Power BI POSTGRESQL Microsoft Excel Canva Visual Studio Code Markdown Microsoft Office Microsoft Word GitHub

Pizza Sales Analysis has a comprehensive year's worth of sales data from a fictitious pizza place. The dataset includes detailed information about each order, such as the date and time of purchase, the types of pizzas served, their sizes, quantities, prices.

Reports

Preview

pizza4

Project Structure

├── LICENSE
├── README.md          <- README for using this project.
├── query              <- Code of the DB creation and queries.
│   │
│   └── pizza_sales_db.sql       <- DB creation.
│   └── query.sql                <- Final queries.

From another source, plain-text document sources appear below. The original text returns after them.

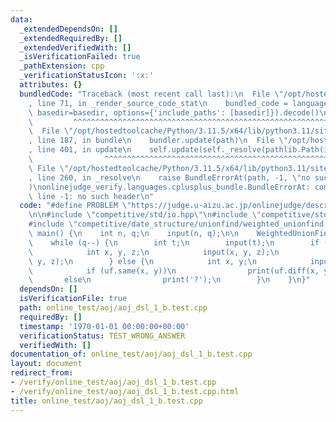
 ```yaml
---
data:
  _extendedDependsOn: []
  _extendedRequiredBy: []
  _extendedVerifiedWith: []
  _isVerificationFailed: true
  _pathExtension: cpp
  _verificationStatusIcon: ':x:'
  attributes: {}
  bundledCode: "Traceback (most recent call last):\n  File \"/opt/hostedtoolcache/Python/3.11.5/x64/lib/python3.11/site-packages/onlinejudge_verify/documentation/build.py\"\
    , line 71, in _render_source_code_stat\n    bundled_code = language.bundle(stat.path,\
    \ basedir=basedir, options={'include_paths': [basedir]}).decode()\n          \
    \         ^^^^^^^^^^^^^^^^^^^^^^^^^^^^^^^^^^^^^^^^^^^^^^^^^^^^^^^^^^^^^^^^^^^^^^^^^^^^^^^^^\n\
    \  File \"/opt/hostedtoolcache/Python/3.11.5/x64/lib/python3.11/site-packages/onlinejudge_verify/languages/cplusplus.py\"\
    , line 187, in bundle\n    bundler.update(path)\n  File \"/opt/hostedtoolcache/Python/3.11.5/x64/lib/python3.11/site-packages/onlinejudge_verify/languages/cplusplus_bundle.py\"\
    , line 401, in update\n    self.update(self._resolve(pathlib.Path(included), included_from=path))\n\
    \                ^^^^^^^^^^^^^^^^^^^^^^^^^^^^^^^^^^^^^^^^^^^^^^^^^^^^^^^^^\n \
    \ File \"/opt/hostedtoolcache/Python/3.11.5/x64/lib/python3.11/site-packages/onlinejudge_verify/languages/cplusplus_bundle.py\"\
    , line 260, in _resolve\n    raise BundleErrorAt(path, -1, \"no such header\"\
    )\nonlinejudge_verify.languages.cplusplus_bundle.BundleErrorAt: competitive/date_structure/unionfind/weighted_unionfind.hpp:\
    \ line -1: no such header\n"
  code: "#define PROBLEM \"https://judge.u-aizu.ac.jp/onlinejudge/description.jsp?id=DSL_1_B&lang=ja\"\
    \n\n#include \"competitive/std/io.hpp\"\n#include \"competitive/std/std.hpp\"\n\
    #include \"competitive/date_structure/unionfind/weighted_unionfind.hpp\"\n\nint\
    \ main() {\n    int n, q;\n    input(n, q);\n\n    WeightedUnionFind<int> uf(n);\n\
    \    while (q--) {\n        int t;\n        input(t);\n        if (t == 0) {\n\
    \            int x, y, z;\n            input(x, y, z);\n            uf.merge(x,\
    \ y, z);\n        } else {\n            int x, y;\n            input(x, y);\n\
    \            if (uf.same(x, y))\n                print(uf.diff(x, y));\n     \
    \       else\n                print('?');\n        }\n    }\n}"
  dependsOn: []
  isVerificationFile: true
  path: online_test/aoj/aoj_dsl_1_b.test.cpp
  requiredBy: []
  timestamp: '1970-01-01 00:00:00+00:00'
  verificationStatus: TEST_WRONG_ANSWER
  verifiedWith: []
documentation_of: online_test/aoj/aoj_dsl_1_b.test.cpp
layout: document
redirect_from:
- /verify/online_test/aoj/aoj_dsl_1_b.test.cpp
- /verify/online_test/aoj/aoj_dsl_1_b.test.cpp.html
title: online_test/aoj/aoj_dsl_1_b.test.cpp
---
```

├── reports            <- Folder containing the final reports/results of this project.
│   │
│   └── Pizza_Sales_Report.pdf   <- Final analysis report in PDF.
│   └── query_report.pdf         <- Final query report in PDF for verifying data.
│   
├── src                <- Source for this project.
    │
    ├── data           <- Datasets used and collected for this project.
    │   
    ├── pizza_sales_images       <- Additional images for Dashboards.
    │
    ├── data_dictionary.csv      <- Data Dictionary for the dataset.

Dataset Overview

Dataset contains valuable information that could help us optimize our operations, boost sales, and enhance customer satisfaction. Here's a quick rundown of what you can expect from the dataset:

  • Date and Time: We have meticulously recorded the date and time of each order, allowing us to analyze customer behavior and identify potential peak hours.
  • Pizza Details: Each entry includes comprehensive details about the pizzas ordered, including their types, sizes, quantities, prices, and the tantalizing ingredients that create an unforgettable culinary experience.

Analysis

  1. Customer Traffic Analysis: Uncovering how many customers visits each day and exploring whether certain times of day experience higher footfall.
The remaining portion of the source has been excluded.